WORK TO BE COMPLETED: Look below for the line that has "Instructions". Set down the lines from there through the line that has "Game starts with", exactly as written.

- - - -

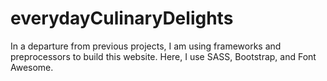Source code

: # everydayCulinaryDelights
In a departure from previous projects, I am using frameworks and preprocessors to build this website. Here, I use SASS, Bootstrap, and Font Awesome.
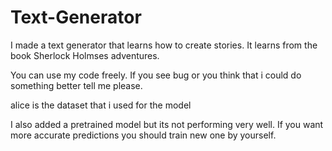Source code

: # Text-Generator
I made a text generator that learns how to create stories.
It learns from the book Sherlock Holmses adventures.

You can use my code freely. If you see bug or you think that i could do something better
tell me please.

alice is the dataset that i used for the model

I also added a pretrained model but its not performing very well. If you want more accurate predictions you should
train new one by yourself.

- - - -

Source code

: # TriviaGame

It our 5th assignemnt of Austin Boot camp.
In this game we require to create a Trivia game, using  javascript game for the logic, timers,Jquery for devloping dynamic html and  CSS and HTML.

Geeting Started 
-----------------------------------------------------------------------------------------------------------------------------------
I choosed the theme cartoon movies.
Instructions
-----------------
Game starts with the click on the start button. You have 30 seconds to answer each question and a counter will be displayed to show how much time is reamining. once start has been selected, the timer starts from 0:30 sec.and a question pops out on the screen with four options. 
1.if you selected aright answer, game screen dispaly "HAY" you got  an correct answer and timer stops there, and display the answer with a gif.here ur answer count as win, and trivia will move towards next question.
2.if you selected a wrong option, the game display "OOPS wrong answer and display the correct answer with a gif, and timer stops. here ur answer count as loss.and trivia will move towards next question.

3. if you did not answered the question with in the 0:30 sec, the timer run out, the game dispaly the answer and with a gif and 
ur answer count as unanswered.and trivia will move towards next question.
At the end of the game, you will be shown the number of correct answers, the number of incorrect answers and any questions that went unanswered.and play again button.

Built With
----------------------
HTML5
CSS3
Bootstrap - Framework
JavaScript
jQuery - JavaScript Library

- - - -

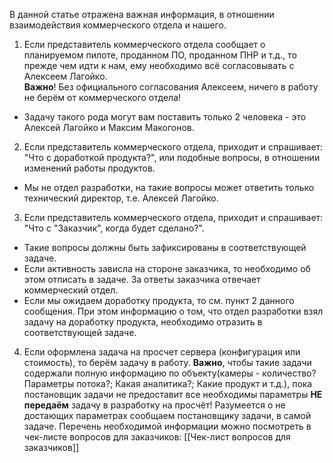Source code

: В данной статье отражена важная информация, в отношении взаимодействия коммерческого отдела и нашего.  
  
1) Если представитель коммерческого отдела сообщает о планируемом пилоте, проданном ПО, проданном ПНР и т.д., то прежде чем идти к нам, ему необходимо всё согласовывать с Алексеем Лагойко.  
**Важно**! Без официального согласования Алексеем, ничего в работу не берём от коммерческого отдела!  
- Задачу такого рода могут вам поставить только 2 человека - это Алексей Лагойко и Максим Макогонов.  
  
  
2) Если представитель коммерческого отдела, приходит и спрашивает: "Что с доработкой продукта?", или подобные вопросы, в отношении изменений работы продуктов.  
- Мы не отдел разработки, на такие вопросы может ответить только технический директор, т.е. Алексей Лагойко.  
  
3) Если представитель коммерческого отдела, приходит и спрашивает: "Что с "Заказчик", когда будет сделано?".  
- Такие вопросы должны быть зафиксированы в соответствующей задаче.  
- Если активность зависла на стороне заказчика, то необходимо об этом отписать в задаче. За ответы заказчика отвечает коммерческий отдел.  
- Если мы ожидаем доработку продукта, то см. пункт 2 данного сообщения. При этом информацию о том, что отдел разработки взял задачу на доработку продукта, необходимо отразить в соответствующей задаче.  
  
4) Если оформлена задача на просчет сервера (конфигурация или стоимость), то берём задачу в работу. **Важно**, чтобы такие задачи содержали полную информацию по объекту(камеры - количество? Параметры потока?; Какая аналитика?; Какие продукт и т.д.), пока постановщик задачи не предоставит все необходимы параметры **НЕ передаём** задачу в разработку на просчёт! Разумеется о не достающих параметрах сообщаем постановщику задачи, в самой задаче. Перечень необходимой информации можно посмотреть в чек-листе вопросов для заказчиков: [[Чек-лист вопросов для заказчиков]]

- - - -

ANSWER AREA:
Instructions
-----------------
Game starts with the click on the start button. You have 30 seconds to answer each question and a counter will be displayed to show how much time is reamining. once start has been selected, the timer starts from 0:30 sec.and a question pops out on the screen with four options. 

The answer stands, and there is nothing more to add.